## EXERCISE INSTRUCTIONS
Take the entries below and print only the lines from the one with "- Jenkins identifies" through the one with "retrigger a test, simply", exactly as they stand, both ends included.

## EXCERPTED DATA
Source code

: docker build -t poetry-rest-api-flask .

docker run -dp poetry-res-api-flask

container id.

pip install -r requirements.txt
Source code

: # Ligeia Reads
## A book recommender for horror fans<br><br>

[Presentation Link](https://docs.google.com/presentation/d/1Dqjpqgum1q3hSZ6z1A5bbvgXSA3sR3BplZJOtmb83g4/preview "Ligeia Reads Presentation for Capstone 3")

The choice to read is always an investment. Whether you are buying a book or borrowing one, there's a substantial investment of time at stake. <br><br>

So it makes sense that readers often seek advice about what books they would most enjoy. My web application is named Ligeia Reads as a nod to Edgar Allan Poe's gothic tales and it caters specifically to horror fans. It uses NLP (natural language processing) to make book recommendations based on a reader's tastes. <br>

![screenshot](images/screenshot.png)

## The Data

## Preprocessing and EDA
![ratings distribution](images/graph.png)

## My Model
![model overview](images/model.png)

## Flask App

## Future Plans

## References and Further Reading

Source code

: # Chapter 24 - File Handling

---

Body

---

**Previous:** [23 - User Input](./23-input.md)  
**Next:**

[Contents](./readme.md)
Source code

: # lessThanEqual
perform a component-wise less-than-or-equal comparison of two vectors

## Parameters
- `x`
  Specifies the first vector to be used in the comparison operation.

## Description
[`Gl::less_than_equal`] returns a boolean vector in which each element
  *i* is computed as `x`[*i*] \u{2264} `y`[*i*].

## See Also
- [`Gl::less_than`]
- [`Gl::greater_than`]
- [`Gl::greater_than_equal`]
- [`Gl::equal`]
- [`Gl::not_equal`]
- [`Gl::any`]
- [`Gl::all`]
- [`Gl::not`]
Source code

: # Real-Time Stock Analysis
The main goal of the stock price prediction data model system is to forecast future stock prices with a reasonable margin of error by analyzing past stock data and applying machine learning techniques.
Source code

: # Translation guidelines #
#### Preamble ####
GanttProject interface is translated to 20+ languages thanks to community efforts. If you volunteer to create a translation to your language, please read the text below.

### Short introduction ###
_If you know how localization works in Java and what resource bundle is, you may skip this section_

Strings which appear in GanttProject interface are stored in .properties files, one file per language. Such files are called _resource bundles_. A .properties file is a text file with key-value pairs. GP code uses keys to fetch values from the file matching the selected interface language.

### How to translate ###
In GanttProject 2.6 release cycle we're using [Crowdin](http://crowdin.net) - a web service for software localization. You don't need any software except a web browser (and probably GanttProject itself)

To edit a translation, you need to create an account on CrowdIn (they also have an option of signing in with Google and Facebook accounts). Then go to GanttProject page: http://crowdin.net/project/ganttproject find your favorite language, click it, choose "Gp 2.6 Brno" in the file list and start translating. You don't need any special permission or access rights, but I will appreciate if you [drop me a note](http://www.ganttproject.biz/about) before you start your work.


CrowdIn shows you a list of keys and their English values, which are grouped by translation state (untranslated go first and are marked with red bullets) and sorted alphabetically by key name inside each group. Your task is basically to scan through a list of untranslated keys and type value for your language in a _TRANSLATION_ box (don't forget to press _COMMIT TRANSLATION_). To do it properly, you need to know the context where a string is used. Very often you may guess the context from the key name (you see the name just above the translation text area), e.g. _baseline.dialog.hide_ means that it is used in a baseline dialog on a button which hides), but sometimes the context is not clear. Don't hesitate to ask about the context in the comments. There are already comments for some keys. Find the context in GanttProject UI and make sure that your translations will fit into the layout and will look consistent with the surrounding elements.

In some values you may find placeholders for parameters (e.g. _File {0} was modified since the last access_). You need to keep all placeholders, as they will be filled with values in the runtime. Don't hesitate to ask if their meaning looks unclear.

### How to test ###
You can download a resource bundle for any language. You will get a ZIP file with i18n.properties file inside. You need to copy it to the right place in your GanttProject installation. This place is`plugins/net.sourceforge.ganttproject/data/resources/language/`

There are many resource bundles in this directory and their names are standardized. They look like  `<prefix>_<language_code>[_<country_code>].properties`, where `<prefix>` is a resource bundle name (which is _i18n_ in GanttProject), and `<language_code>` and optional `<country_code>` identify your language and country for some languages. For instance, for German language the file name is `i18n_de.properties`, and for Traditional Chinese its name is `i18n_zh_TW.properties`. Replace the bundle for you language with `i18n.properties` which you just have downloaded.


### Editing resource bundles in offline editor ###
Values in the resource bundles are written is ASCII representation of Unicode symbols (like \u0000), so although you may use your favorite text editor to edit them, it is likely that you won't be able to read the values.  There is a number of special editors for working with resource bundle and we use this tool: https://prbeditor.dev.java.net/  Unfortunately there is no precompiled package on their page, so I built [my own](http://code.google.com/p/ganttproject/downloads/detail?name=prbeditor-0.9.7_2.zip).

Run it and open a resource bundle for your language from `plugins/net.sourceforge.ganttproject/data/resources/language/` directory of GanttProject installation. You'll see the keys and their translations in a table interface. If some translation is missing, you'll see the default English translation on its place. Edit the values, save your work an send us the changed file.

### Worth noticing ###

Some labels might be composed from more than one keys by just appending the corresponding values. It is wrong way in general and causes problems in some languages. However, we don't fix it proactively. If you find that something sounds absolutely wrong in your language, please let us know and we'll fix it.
* * *
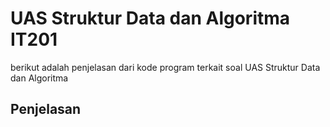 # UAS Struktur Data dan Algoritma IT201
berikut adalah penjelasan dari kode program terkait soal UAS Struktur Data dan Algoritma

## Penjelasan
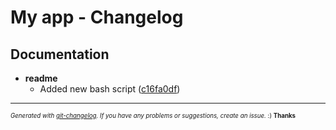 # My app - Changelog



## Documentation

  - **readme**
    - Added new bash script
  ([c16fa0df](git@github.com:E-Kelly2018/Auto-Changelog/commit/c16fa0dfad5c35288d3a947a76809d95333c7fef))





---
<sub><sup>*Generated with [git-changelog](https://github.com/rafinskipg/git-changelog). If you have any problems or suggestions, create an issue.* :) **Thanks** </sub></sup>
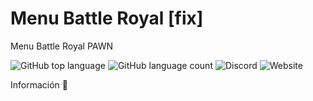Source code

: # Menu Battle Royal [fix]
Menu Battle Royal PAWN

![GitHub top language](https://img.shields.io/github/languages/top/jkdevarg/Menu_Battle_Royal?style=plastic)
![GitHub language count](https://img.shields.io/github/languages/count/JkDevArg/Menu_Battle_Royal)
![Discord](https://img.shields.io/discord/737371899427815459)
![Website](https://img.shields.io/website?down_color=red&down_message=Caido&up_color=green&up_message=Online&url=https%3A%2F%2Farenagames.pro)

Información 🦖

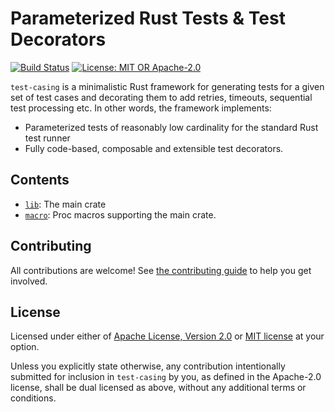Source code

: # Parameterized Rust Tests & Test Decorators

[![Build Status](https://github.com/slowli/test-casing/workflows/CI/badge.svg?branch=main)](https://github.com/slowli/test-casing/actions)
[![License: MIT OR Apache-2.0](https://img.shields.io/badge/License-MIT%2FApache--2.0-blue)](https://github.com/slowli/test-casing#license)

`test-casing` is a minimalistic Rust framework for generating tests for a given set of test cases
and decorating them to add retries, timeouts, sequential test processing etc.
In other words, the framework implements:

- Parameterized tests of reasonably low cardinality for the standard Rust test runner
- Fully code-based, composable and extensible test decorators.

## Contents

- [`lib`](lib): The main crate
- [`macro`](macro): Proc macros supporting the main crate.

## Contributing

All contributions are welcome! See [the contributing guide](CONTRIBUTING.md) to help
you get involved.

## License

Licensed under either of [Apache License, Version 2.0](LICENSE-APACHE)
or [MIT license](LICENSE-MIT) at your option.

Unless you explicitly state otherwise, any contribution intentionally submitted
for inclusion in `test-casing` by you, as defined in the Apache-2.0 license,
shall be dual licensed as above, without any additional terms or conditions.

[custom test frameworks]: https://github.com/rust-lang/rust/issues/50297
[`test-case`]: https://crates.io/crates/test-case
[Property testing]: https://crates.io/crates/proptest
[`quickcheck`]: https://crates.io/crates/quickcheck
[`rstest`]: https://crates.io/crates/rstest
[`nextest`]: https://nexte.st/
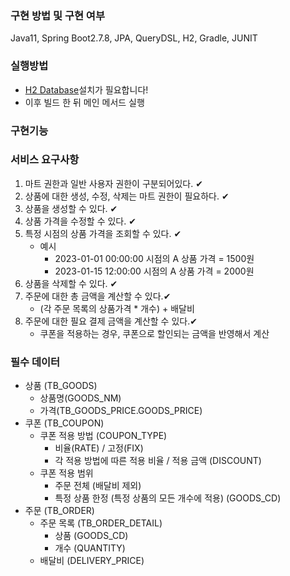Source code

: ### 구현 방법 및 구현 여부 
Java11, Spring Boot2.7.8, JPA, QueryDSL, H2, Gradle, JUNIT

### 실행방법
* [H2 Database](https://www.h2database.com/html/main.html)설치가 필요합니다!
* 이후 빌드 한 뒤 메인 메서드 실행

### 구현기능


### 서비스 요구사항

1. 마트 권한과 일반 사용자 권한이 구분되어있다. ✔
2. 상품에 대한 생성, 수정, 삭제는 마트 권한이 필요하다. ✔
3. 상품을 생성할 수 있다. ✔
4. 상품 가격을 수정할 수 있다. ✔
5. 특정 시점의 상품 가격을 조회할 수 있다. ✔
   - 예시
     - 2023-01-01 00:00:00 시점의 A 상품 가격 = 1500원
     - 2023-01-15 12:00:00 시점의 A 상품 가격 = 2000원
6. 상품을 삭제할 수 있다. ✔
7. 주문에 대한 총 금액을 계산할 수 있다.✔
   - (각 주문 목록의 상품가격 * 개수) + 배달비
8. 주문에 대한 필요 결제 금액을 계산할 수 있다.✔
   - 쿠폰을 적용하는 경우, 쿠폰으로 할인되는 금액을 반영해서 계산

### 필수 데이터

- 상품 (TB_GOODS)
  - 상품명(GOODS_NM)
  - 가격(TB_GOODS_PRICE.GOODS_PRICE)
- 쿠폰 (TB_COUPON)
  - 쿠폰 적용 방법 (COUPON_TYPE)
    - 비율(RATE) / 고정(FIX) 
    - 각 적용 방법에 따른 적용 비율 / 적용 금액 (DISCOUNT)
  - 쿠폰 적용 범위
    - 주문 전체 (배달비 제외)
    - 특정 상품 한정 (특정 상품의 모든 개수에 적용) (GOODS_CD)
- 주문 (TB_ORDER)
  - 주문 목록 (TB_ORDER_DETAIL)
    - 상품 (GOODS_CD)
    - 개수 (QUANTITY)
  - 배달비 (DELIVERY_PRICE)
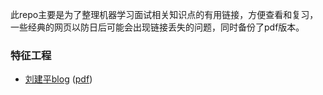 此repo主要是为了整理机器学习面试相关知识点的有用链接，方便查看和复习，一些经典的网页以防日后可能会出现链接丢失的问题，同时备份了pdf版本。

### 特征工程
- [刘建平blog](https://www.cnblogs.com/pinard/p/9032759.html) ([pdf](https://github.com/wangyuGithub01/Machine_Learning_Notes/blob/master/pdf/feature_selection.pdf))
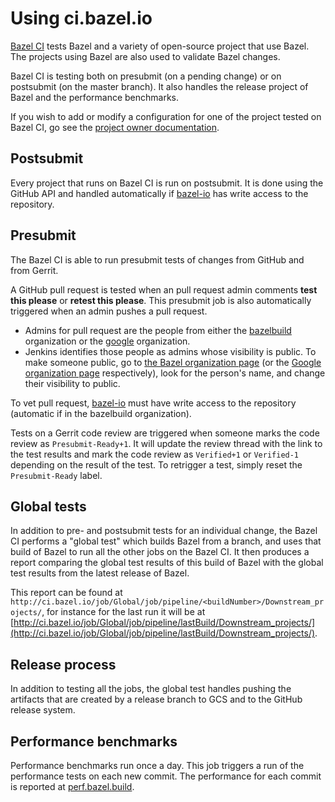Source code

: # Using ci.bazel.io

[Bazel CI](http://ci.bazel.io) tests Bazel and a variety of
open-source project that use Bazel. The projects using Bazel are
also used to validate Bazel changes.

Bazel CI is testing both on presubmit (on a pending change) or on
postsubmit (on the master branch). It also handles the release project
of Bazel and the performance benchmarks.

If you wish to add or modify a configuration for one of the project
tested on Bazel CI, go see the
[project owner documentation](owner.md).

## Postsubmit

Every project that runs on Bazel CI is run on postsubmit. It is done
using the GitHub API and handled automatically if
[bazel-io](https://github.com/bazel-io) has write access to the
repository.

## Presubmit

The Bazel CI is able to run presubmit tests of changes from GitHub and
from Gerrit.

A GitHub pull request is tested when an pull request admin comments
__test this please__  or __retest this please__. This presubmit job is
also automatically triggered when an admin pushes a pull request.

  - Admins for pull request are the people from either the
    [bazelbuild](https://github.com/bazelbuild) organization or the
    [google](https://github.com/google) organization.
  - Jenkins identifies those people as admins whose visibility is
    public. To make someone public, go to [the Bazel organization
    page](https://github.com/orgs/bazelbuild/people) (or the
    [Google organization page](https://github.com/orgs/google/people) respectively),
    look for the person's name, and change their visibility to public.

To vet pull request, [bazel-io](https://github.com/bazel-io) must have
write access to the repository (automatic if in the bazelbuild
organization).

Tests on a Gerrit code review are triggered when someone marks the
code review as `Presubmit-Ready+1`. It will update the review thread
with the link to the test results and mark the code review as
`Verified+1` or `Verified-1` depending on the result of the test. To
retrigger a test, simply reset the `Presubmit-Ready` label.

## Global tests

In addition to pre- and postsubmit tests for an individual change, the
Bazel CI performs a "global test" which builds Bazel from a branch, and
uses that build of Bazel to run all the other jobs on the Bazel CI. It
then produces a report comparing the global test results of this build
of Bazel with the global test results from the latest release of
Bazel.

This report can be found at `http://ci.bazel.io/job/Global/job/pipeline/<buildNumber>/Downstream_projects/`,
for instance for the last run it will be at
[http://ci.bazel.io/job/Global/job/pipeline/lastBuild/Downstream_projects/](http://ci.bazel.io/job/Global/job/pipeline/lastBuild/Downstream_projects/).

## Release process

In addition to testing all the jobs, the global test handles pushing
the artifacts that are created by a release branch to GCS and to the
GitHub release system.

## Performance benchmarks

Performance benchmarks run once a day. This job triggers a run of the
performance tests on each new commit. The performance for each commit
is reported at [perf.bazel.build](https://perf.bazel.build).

## SOLUTION
  - Jenkins identifies those people as admins whose visibility is
    public. To make someone public, go to [the Bazel organization
    page](https://github.com/orgs/bazelbuild/people) (or the
    [Google organization page](https://github.com/orgs/google/people) respectively),
    look for the person's name, and change their visibility to public.

To vet pull request, [bazel-io](https://github.com/bazel-io) must have
write access to the repository (automatic if in the bazelbuild
organization).

Tests on a Gerrit code review are triggered when someone marks the
code review as `Presubmit-Ready+1`. It will update the review thread
with the link to the test results and mark the code review as
`Verified+1` or `Verified-1` depending on the result of the test. To
retrigger a test, simply reset the `Presubmit-Ready` label.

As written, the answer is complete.